The Light of the Self

"Why should it be so hard for so many simply to be kind?  To hear a new commandment: Love thy neighbor, he is thyself!  To know, not only believe, that the light of the Self in anyone else is the same light that is burning in the Self within us, so to reverence them both is to reverence the One, that great mystery of the Sacred."

These words from Alice Howell's The Dove in the Stone echo mightily in my heart this morning; they tie in very neatly with the final paper I rewrote yesterday for my class on Metaphor.

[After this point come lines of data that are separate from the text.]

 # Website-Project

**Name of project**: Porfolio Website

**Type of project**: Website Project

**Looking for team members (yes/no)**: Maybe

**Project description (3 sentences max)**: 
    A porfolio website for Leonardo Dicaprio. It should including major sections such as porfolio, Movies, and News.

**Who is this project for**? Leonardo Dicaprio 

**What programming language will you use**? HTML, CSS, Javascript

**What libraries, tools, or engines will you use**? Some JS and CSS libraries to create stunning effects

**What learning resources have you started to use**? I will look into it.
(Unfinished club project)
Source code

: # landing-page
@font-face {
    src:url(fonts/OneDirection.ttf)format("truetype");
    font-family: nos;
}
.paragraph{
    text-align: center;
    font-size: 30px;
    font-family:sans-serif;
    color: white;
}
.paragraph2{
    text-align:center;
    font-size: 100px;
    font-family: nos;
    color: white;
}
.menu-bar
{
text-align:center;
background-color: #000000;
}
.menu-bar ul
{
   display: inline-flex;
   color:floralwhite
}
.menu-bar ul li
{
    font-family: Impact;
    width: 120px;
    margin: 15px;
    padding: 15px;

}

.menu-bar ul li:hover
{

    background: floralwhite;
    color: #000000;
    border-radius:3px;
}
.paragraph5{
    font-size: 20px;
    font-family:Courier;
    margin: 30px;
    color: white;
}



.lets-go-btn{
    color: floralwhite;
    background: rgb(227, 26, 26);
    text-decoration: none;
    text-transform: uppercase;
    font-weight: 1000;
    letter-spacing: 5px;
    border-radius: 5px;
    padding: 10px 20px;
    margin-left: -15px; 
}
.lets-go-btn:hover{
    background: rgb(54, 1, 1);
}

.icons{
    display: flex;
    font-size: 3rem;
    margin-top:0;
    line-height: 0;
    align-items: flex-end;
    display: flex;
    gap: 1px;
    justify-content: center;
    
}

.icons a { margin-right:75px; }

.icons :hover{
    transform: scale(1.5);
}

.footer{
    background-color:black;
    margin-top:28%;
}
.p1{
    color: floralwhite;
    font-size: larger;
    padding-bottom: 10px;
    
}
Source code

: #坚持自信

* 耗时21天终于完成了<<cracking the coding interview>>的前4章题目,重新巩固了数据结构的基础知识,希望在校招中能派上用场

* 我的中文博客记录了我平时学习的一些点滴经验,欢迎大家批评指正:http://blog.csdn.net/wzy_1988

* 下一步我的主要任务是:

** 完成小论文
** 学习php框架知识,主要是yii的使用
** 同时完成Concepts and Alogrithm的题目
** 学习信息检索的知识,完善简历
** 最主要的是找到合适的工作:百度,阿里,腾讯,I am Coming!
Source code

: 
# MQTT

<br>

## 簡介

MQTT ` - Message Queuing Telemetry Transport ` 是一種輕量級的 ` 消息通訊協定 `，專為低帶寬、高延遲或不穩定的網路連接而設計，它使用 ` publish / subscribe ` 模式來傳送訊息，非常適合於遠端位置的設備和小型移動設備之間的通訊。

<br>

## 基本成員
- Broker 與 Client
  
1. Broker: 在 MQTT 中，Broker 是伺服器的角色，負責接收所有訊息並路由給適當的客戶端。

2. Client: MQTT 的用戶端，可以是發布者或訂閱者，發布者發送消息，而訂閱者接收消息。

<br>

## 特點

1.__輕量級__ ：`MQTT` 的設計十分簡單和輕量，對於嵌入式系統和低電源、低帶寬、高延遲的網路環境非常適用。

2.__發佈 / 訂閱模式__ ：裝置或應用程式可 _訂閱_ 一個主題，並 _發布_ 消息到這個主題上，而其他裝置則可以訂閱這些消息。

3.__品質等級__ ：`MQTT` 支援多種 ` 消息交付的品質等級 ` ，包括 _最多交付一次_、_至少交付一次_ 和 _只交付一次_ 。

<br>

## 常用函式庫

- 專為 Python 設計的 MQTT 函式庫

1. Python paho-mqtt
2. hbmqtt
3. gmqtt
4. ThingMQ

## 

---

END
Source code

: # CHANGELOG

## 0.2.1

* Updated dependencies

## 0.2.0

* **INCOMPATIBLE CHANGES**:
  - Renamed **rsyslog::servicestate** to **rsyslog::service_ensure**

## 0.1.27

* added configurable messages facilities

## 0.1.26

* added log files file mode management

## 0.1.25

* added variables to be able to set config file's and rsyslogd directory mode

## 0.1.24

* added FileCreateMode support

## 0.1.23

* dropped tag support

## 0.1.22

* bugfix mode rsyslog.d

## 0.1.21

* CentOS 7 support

The essence of that paper is this: that the traditional metaphors for photography -- shooting, capturing, taking or making pictures -- don't really work for me because each in its own way designates the subject of my photograph as "other;" an enemy to be shot or captured, a prize to be taken, a clay to be molded...  I see the act of photography as a gesture of relationship with all that is holy in the world; a way of listening to and acknowledging that light of the Self that burns in all of creation.

It's been fun to explore the metaphors, and fun to evaluate what lies beneath them; fun, also, to understand a little better why and how it is that I do what I do -- which, at least for now, seems to be about "gathering images."  Those were the only words I've found (so far; I'm sure there's lots more thinking to be done on this subject) that had the potential to honor the sense of oneness and unity that lies beneath and behind my photographic efforts.

That said, I have to confess I do not have TOTAL reverence for creation: it's ant season (always a challenge when you live in a house built on sand) and I've been ruthlessly murdering lots of the little buggers these last few days.  Every morning I come into the kitchen to find them swarming over the dishes my late night sugar snackers leave by the sink.  Lysol works great on them, but I do feel a bit guilty wiping up all those little carcasses... Time to put out the 20 Mule Team Borax!

1 comment:

Maureen said...

From its description here, your paper sounds like a very good read. Our use of metaphors is fascinating, I think.

Great Ammons quote to the right.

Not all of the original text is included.